**EXERCISE:** Every line holding the string "archive" should be copied from the listing.
--
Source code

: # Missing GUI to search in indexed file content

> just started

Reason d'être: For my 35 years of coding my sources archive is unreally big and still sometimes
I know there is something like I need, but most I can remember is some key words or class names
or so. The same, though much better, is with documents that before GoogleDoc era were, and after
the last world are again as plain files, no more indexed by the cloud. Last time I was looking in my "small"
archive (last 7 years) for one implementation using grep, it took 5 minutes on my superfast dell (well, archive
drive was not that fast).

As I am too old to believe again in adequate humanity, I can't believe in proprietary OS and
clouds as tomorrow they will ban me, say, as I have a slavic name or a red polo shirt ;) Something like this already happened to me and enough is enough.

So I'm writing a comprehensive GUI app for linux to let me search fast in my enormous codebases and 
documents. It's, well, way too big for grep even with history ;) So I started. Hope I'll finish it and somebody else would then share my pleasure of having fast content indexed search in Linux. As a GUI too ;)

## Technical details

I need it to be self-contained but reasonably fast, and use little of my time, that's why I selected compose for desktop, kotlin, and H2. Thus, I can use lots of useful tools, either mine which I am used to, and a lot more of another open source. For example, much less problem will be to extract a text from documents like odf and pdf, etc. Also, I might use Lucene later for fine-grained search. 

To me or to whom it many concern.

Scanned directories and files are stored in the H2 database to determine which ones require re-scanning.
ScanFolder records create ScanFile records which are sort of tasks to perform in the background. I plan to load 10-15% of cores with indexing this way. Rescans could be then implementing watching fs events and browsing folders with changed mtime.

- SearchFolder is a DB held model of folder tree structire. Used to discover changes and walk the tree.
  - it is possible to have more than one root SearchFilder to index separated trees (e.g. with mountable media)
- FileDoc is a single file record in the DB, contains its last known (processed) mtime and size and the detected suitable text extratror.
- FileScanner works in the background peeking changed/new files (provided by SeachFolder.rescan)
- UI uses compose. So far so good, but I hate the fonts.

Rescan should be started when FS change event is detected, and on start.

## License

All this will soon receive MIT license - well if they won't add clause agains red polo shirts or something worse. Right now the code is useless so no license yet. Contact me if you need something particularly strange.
--
**SOLUTION FOR THIS EXERCISE:**
Reason d'être: For my 35 years of coding my sources archive is unreally big and still sometimes
archive (last 7 years) for one implementation using grep, it took 5 minutes on my superfast dell (well, archive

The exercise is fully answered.